Your task
Your answer must be one number: the count of lines below that include "sigma".

──────────────────────────────

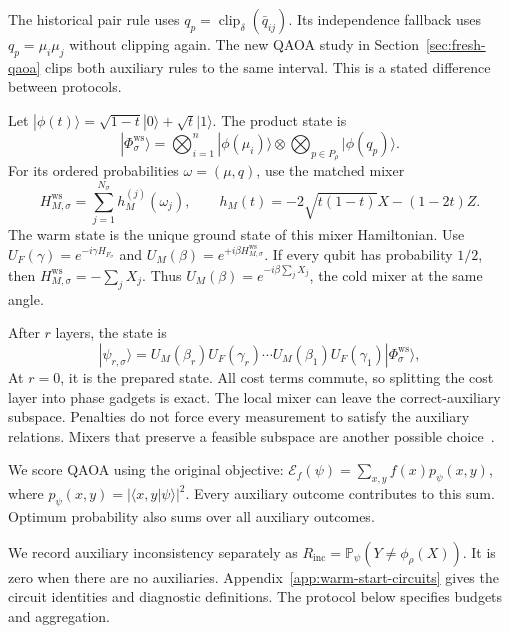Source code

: \documentclass[a4paper,onecolumn,11pt,unpublished]{quantumarticle}
\theoremstyle{remark}
\begin{document}
The historical pair rule uses
$q_p=\operatorname{clip}_\delta(\bar q_{ij})$.
Its independence fallback uses $q_p=\mu_i\mu_j$ without clipping again.
The new QAOA study in Section~\ref{sec:fresh-qaoa} clips both auxiliary
rules to the same interval. This is a stated difference between protocols.

Let $|\phi(t)\rangle=\sqrt{1-t}|0\rangle+\sqrt t|1\rangle$.
The product state is
\begin{equation}
|\Phi_\sigma^{\mathrm{ws}}\rangle=
\bigotimes_{i=1}^n|\phi(\mu_i)\rangle
\otimes\bigotimes_{p\in P_\rho}|\phi(q_p)\rangle.
\label{eq:ws-state}
\end{equation}
For its ordered probabilities $\omega=(\mu,q)$, use the matched mixer
\begin{equation}
H_{M,\sigma}^{\mathrm{ws}}=\sum_{j=1}^{N_\sigma}h_M^{(j)}(\omega_j),
\qquad h_M(t)=-2\sqrt{t(1-t)}X-(1-2t)Z.
\label{eq:ws-mixer}
\end{equation}
The warm state is the unique ground state of this mixer Hamiltonian.
Use $U_F(\gamma)=e^{-i\gamma H_{F_\sigma}}$ and
$U_M(\beta)=e^{+i\beta H_{M,\sigma}^{\mathrm{ws}}}$.
If every qubit has probability $1/2$, then
$H_{M,\sigma}^{\mathrm{ws}}=-\sum_jX_j$.
Thus $U_M(\beta)=e^{-i\beta\sum_jX_j}$, the cold mixer at the same angle.

After $r$ layers, the state is
\begin{equation}
|\psi_{r,\sigma}\rangle=
U_M(\beta_r)U_F(\gamma_r)\cdots U_M(\beta_1)U_F(\gamma_1)
|\Phi_\sigma^{\mathrm{ws}}\rangle,
\label{eq:method-qaoa-ansatz}
\end{equation}
At $r=0$, it is the prepared state.
All cost terms commute, so splitting the cost layer into phase gadgets is
exact. The local mixer can leave the correct-auxiliary subspace.
Penalties do not force every measurement to satisfy the auxiliary relations.
Mixers that preserve a feasible subspace are another possible
choice~\cite{Hadfield2019}.

We score QAOA using the original objective:
$\mathcal E_f(\psi)=\sum_{x,y}f(x)p_\psi(x,y)$, where
$p_\psi(x,y)=|\langle x,y|\psi\rangle|^2$.
Every auxiliary outcome contributes to this sum.
Optimum probability also sums over all auxiliary outcomes.

We record auxiliary inconsistency separately as
$R_{\mathrm{inc}}=\mathbb P_\psi(Y\neq\phi_\rho(X))$.
It is zero when there are no auxiliaries.
Appendix~\ref{app:warm-start-circuits} gives the circuit identities and
diagnostic definitions. The protocol below specifies budgets and aggregation.
\end{document}

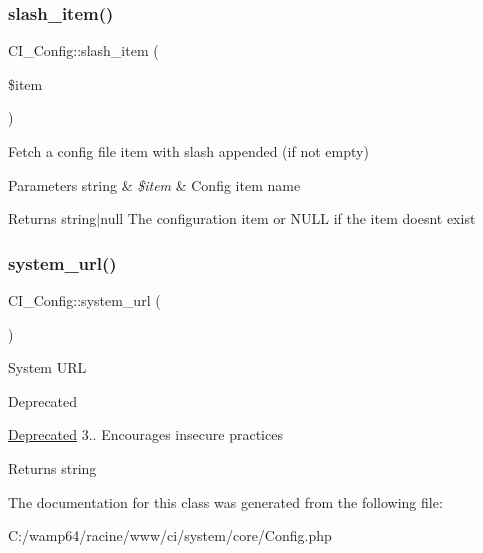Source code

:\subsubsection{\texorpdfstring{slash\+\_\+item()}{slash\_item()}}
{\footnotesize\ttfamily C\+I\+\_\+\+Config\+::slash\+\_\+item (\begin{DoxyParamCaption}\item[{}]{\$item }\end{DoxyParamCaption})}

Fetch a config file item with slash appended (if not empty)


\begin{DoxyParams}[1]{Parameters}
string & {\em \$item} & Config item name \\
\hline
\end{DoxyParams}
\begin{DoxyReturn}{Returns}
string$\vert$null The configuration item or N\+U\+LL if the item doesn\textquotesingle{}t exist 
\end{DoxyReturn}
\mbox{\label{class_c_i___config_ad3ca14c7961f9a42d494e3317d90edef}} 
\subsubsection{\texorpdfstring{system\+\_\+url()}{system\_url()}}
{\footnotesize\ttfamily C\+I\+\_\+\+Config\+::system\+\_\+url (\begin{DoxyParamCaption}{ }\end{DoxyParamCaption})}

System U\+RL

\begin{DoxyRefDesc}{Deprecated}
\item[\mbox{\hyperlink{deprecated__deprecated000001}{Deprecated}}]3.. Encourages insecure practices \end{DoxyRefDesc}
\begin{DoxyReturn}{Returns}
string 
\end{DoxyReturn}


The documentation for this class was generated from the following file\+:\begin{DoxyCompactItemize}
\item 
C\+:/wamp64/racine/www/ci/system/core/Config.\+php\end{DoxyCompactItemize}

──────────────────────────────

Reply to the task
7